Substituting techniques and technology for love
Thanks to everyone who participated in the discussion (sometimes pile-on) about leadership. I regret that I trusted a second-hand source for information about a conference and posted on it, even though I thought that this source is reliable. My fault completely. Egg on my face.
Still, we’re faced with questions about leadership. I left this comment near the end of the thread:
There has to be something distinctive about Christian leadership, because God’s economy is completely different. I’m in the middle of working through Judges, and one of the messages is that we’re always in danger of adopting the values and practices of the surrounding culture, even when they are completely opposite to what God has called us to be and to do. So I am a little concerned that we (not the Fellowship – the church in general) are mirroring a cultural fascination with business-style leadership.
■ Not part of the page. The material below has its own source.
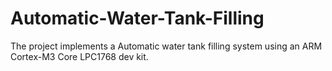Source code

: # Automatic-Water-Tank-Filling
The project implements a Automatic water tank filling system using an ARM Cortex-M3 Core LPC1768 dev kit.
Finally, when I think of the places and times where God is moving and the church is thriving, I don’t think that the key factor is that they have more capable leaders.
I’m not trying to dismiss leadership; I’m just saying there are still unresolved issues we need to continue to explore.
Ken and Paul also have some good thoughts.
Just received this e-mail from my friend Naomi this morning, and she gave me permission to post it here:
Speaking of leadership (and thinking now of Moses) and his being a man of great humbleness, his woosing out on wanting to go to Pharaoh on his own, and his not thinking he could speak well enough etc. — his only strength really being his direct line to God — that God gave — well, I’d like to see how the leadership strategists could explain the successfulness of that mission, leaning on the virtue of Moses’ gifts, abilities, or skills. Every single step of the way it was God leading the show, giving the instructions, showing the way, etc.
I even thought of this issue as I read this book review of a book I’m very interested in now. Lauren Winner writes, “Some of the questions Houston raises about the ways Christian culture has been infected by that secularism — such as his suggestion that the tendency in today’s professionalized ministry is to substitute “techniques and technology for love” — strike uncomfortably close to home.” I know that you techniques and love aren’t exclusive of each other – but I wonder if this charge is true.
The problem is that techniques and technology and leadership have their place – but they are secondary at best, and we tend to make them primary. That’s why I like books like Leading with a Limp, because they bust the myth of the heroic leader. Leadership is important, but the best leaders lead out of God’s power showing up in their weakness.
It’s why I like my friend Bill’s observation that we’re a lot like Israel looking for a king so they can be like all the other nations, when God says we don’t need a king because we have him. The king can get in the way of God, and so can certain kinds of Christian leadership.
In the end, we need to do a whole lot more thinking about Christian leadership. I still believe leadership is important, but maybe we need a different kind of leadership.